Michael Gingold, Fangoria
Aimee Hart, de Polygon, estime que la classification R est injustifiée et que le film vaut vraiment le détour. Elle explique que Fuller excelle dans l’art de combiner le banal et le fantastique, et que Lapin de poussière parvient à la fois à divertir et à terrifier. La critique conclut :
« Lapin de poussière ne gratte peut-être pas complètement la démangeaison désarticulée que le précédent kaléidoscope de projets d’horreur et de comédie de Fuller a donné, en grande partie parce qu’il est beaucoup plus adapté aux enfants. Malgré la note R, la vision de Fuller pour Lapin de poussière est destinée aux enfants qui se sentent comme des étrangers. Lapin de poussière parle à votre enfant intérieur, tout en vous rappelant pas si doucement que vos peurs ne sont aussi fortes que vous le prétendez. Il s’agit d’un conte de fées d’horreur visuellement et thématiquement distinct, que les fans de Fuller adoreront. »
Aimee Hart, Polygon
Carlos Aguilar, de Variety, qualifie le film de « morbidement fantastique » et apprécie la manière dont Fuller, malgré le lien qui se tisse entre le voisin intrigant et Aurora, parvient à éviter la complaisance et à maintenir une certaine distance, tout en soulignant la « nonchalance grisonnante » de Mads Mikkelsen. Il salue également la performance de Sophie Sloan, qui gère avec brio l’impassibilité du film.
« Le premier long métrage du créateur de Pushing Daisies ressemble et ressemble à une rare concoction cinématographique : John Wick en passant par Wallace & Gromit : La Malédiction du Lapin-Garou avec l’esthétique très stylisée d’un délire de Wes Anderson.
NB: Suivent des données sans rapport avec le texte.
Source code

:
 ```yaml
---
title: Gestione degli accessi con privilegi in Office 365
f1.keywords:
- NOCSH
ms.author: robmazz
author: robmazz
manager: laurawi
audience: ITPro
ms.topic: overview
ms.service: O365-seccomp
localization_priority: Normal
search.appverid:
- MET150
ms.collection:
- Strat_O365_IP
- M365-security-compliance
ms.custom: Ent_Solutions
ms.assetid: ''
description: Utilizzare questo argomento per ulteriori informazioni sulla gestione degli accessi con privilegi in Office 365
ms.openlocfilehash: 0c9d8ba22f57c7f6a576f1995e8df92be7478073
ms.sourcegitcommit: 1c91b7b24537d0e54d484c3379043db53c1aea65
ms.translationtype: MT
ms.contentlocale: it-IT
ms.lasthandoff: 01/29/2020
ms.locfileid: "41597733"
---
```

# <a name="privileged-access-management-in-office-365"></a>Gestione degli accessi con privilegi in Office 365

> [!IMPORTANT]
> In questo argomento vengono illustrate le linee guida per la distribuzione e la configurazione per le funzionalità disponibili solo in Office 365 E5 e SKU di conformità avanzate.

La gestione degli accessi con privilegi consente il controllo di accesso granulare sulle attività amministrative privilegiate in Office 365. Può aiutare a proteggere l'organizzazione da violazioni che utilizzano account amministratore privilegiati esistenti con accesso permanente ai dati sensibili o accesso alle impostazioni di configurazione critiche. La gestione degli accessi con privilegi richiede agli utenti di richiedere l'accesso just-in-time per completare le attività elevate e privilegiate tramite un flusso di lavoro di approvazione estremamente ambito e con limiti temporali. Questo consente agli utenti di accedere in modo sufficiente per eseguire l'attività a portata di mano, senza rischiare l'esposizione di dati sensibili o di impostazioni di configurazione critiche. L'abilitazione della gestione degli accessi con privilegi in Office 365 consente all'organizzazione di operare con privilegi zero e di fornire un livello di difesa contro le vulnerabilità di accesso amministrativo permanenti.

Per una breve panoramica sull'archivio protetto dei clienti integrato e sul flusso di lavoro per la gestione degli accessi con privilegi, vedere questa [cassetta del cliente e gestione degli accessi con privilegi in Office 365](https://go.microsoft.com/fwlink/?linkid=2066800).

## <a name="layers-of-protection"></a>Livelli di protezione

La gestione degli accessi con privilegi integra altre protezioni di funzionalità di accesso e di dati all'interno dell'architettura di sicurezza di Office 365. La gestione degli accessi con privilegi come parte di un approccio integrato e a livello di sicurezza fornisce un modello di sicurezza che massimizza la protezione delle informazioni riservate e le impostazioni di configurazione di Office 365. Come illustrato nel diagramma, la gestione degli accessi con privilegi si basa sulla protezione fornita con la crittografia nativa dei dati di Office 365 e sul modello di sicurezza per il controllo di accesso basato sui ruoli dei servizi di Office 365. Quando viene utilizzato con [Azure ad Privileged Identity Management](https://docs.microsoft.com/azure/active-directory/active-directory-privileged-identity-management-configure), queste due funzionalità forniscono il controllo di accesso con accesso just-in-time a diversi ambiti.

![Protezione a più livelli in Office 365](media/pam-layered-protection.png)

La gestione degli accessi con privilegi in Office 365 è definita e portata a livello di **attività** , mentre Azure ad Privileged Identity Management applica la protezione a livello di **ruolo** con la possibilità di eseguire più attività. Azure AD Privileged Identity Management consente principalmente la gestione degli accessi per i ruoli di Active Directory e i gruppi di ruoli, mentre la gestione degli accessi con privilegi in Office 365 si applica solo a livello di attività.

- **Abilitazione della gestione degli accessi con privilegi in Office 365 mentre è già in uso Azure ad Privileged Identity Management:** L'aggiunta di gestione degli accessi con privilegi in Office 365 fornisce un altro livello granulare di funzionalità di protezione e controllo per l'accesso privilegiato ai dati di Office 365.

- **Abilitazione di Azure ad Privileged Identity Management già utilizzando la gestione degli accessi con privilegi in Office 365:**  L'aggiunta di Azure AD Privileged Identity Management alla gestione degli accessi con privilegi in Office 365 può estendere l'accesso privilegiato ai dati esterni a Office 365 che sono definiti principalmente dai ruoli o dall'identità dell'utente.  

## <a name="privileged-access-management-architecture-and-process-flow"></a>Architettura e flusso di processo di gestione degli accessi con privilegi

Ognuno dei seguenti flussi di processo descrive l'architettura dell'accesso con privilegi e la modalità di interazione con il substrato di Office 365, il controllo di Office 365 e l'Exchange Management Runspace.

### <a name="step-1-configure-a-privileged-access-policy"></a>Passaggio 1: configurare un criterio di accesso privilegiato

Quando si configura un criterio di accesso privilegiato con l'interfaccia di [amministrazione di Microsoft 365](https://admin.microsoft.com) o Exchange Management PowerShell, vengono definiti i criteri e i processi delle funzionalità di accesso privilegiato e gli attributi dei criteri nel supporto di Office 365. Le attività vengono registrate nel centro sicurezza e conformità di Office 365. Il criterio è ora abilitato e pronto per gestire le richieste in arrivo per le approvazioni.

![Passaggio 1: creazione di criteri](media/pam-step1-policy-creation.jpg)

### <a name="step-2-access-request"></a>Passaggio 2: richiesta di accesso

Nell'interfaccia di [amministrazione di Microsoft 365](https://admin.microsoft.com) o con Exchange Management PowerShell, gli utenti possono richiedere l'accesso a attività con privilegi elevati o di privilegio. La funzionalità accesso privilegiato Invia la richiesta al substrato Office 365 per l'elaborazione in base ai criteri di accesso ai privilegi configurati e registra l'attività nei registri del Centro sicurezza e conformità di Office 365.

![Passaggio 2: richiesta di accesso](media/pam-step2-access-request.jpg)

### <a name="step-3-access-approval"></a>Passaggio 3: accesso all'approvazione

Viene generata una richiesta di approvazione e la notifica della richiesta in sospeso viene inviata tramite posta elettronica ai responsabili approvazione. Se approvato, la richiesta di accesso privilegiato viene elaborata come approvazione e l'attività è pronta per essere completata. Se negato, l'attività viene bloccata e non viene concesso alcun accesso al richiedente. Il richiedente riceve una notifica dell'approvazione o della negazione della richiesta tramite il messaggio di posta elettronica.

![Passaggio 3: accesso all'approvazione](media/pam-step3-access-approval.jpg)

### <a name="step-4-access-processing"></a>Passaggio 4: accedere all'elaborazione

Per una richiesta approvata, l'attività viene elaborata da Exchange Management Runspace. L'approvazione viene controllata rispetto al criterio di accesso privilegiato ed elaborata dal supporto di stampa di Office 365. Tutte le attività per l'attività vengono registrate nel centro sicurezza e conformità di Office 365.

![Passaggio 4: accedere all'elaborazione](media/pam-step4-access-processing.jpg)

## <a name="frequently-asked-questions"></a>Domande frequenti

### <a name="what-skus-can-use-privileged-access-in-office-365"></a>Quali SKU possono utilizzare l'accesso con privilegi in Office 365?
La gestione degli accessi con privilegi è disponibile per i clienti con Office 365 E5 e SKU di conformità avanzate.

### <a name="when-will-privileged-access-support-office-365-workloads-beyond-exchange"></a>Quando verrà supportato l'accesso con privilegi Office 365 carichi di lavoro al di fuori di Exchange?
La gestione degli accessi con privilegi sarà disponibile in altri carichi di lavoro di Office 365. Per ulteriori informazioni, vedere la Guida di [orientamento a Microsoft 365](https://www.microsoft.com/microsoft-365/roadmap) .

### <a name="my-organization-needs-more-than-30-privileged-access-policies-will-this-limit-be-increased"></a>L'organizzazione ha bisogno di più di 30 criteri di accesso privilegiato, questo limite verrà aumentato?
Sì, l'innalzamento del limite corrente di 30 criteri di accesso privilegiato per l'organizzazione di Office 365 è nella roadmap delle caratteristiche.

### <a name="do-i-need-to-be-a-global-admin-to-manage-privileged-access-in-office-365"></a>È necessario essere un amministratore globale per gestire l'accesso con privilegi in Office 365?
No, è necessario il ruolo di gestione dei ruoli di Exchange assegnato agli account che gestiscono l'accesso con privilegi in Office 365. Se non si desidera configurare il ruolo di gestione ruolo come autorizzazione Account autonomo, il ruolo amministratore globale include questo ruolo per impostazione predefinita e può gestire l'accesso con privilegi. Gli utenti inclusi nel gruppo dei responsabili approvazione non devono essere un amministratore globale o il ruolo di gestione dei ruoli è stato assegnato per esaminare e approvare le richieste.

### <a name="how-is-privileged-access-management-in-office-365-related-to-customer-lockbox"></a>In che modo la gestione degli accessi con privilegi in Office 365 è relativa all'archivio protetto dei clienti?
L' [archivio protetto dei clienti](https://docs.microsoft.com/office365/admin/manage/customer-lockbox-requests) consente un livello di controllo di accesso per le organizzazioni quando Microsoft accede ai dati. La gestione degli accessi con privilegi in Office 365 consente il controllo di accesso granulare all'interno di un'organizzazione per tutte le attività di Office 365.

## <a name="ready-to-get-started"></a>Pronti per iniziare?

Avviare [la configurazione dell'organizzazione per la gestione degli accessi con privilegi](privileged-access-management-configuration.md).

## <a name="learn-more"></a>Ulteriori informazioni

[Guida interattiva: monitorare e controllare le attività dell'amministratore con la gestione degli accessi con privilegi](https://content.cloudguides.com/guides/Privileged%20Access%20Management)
Bien qu’une telle description puisse mettre en garde contre la bizarrerie, une fois bricolée, elle semble assez cohérente, voire originale. La force des performances et la gestion intelligente de l’ambiguïté par le cinéaste (y a-t-il ou non un véritable monstre en jeu ici ?) suffisent à garder l’attention. »
Carlos Aguilar, Variety
Dans l’ensemble, les critiques sont impressionnés par le premier film de Bryan Fuller, qui a obtenu un score de 86 % sur Rotten Tomatoes. Pour ceux qui recherchent une alternative aux films de super-héros ou aux comédies romantiques habituelles, cette œuvre d’horreur originale, qui combine des monstres sous le lit, des tueurs à gages et une bonne dose de surréalisme, pourrait être un choix judicieux.
Lapin de poussière est en salles dès le vendredi 12 décembre.